Broken Cisterns
Scripture Reading: Jeremiah 2:1-13
I once visited the home of a young couple who were attending a church I pastored. They were renovating the wife’s grandparent's old home which had sat empty for many years. Her grandfather had built the house while also starting up a dairy farm. Every concrete block that formed the walls of the house had been meticulously made by her grandfather by hand-mixing and pouring concrete into wood forms, also hand-made.
While the husband was showing me around the small home, he asked if I wanted to see the old cistern. Of course, I was interested. So, he took me into a small room that they had made into their laundry room/pantry and raised a hinged section of the plywood floor. Sure enough, below the floor was a round, rock-lined cistern. He explained that his wife’s grandfather had dug the cistern because they didn’t have a natural water source or well and this is where they stored water, mainly collected from rain runoff.

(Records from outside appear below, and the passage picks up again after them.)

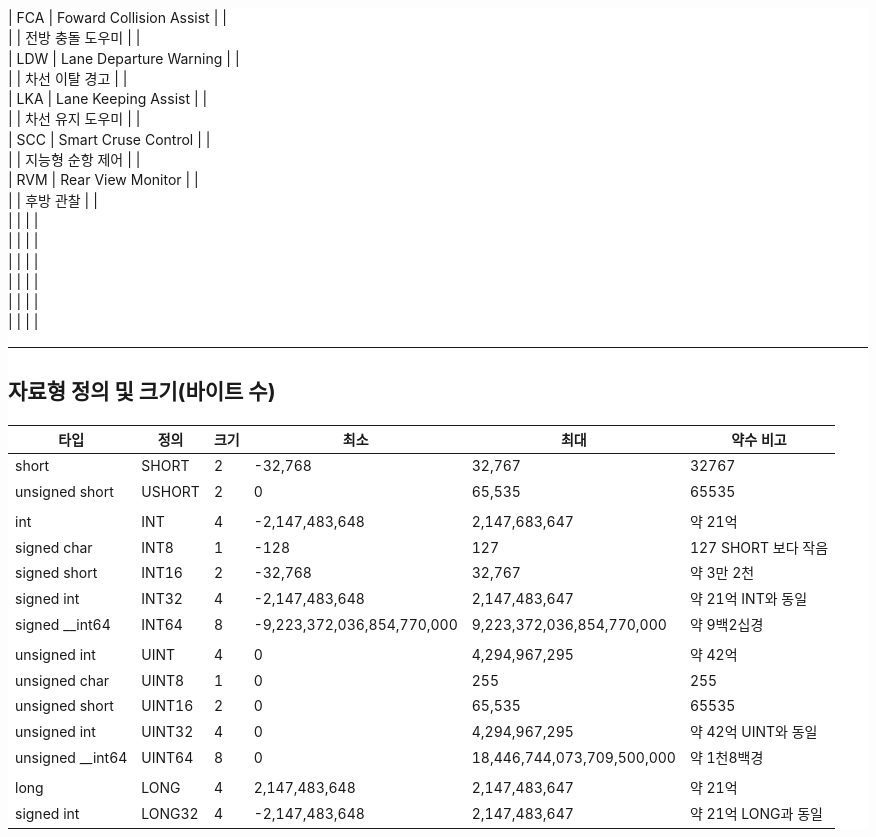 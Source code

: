 | FCA | Foward Collision Assist |  |  
|  | 전방 충돌 도우미 |  |  
| LDW | Lane Departure Warning |  |  
|  | 차선 이탈 경고 |  |  
| LKA | Lane Keeping Assist |  |  
|  | 차선 유지 도우미 |  |  
| SCC | Smart Cruse Control |  |  
|  | 지능형 순항 제어 |  |  
| RVM | Rear View Monitor |  |  
|  | 후방 관찰 |  |  
|  |  |  |  
|  |  |  |  
|  |  |  |  
|  |  |  |  
|  |  |  |  
|  |  |  |  

---

## 자료형 정의 및 크기(바이트 수)

| 타입             | 정의   | 크기 |                최소        |           최대             | 약수        비고 |
| ---              | ---   | ---  | ---                       | ---                        | --- |
| short            | SHORT   | 2 |                    -32,768 | 32,767                     | 32767
| unsigned short   | USHORT  | 2 |                          0 | 65,535                     | 65535
|                  |         |   |                            |                            | |
| int              | INT     | 4 |             -2,147,483,648 | 2,147,683,647              | 약 21억
| signed char      | INT8    | 1 |                       -128 | 127                        | 127         SHORT 보다 작음
| signed short     | INT16   | 2 |                    -32,768 | 32,767                     | 약 3만 2천
| signed int       | INT32   | 4 |             -2,147,483,648 | 2,147,483,647              | 약 21억     INT와 동일 
| signed __int64   | INT64   | 8 | -9,223,372,036,854,770,000 | 9,223,372,036,854,770,000  | 약 9백2십경
|                  |         |   |                            |                            | |
| unsigned int     | UINT    | 4 |                          0 | 4,294,967,295              | 약 42억
| unsigned char    | UINT8   | 1 |                          0 | 255                        | 255
| unsigned short   | UINT16  | 2 |                          0 | 65,535                     | 65535
| unsigned int     | UINT32  | 4 |                          0 | 4,294,967,295              | 약 42억     UINT와 동일 
| unsigned __int64 | UINT64  | 8 |                          0 | 18,446,744,073,709,500,000 | 약 1천8백경
|                  |         |   |                            |                            | |
| long             | LONG    | 4 |              2,147,483,648 | 2,147,483,647              | 약 21억
| signed int       | LONG32  | 4 |             -2,147,483,648 | 2,147,483,647              | 약 21억     LONG과 동일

Amazingly, it was well sealed and didn’t collect water in it, so they were converting it to a root cellar to store their garden harvests.
Cisterns are hand-dug wells, places to store water when there isn’t a natural source of water available. Now, had the original homesteader had a natural spring of water, they would not need to dig a cistern in their house. Not only would it be unnecessary, but it would also be the most sensible course of action. Why would you want to drink tepid rain runoff when you could have cool, refreshing spring water?
It also wouldn’t make sense to invest all of that exhausting labor into digging out a cistern, coming up with a way to line it, a plan to fill it, and a way to make the water in it safe to drink when you could walk over to a fountain and drink clean, pure, satisfying water without doing any work for it.
My friends' grandfather was fortunate that his cistern worked for him. It held water. The problem with cisterns is they are susceptible to leaking. Cracks form, the material used to line them fails, and other issues develop making them unreliable sources of water. A natural spring has none of those issues.
This is the spiritual analogy of what God’s people did, and still often do. They forsake Christ, the freely given fountain of pure, refreshing, and satisfying spiritual water for cisterns of their own making. They dig wells, exhausting themselves with their religious works, and discover that after all of their effort, their cisterns can’t hold water. They are left still thirsty and have the added trouble of spiritual exhaustion.
No wonder Jesus told the woman at the well, “If you knew the gift of God, and who it is that is saying to you, ‘Give me a drink,’ you would have asked him, and he would have given you living water.” (John 4:10). Here Jesus reveals the two great hindrances to coming to the fountain: We are ignorant of the true nature of grace and we are ignorant of who Jesus is. If we knew the gift of God and who Jesus is we would have asked and he would have given.
Most people are wearing themselves out digging cisterns a few short steps away from the Fountain of living waters.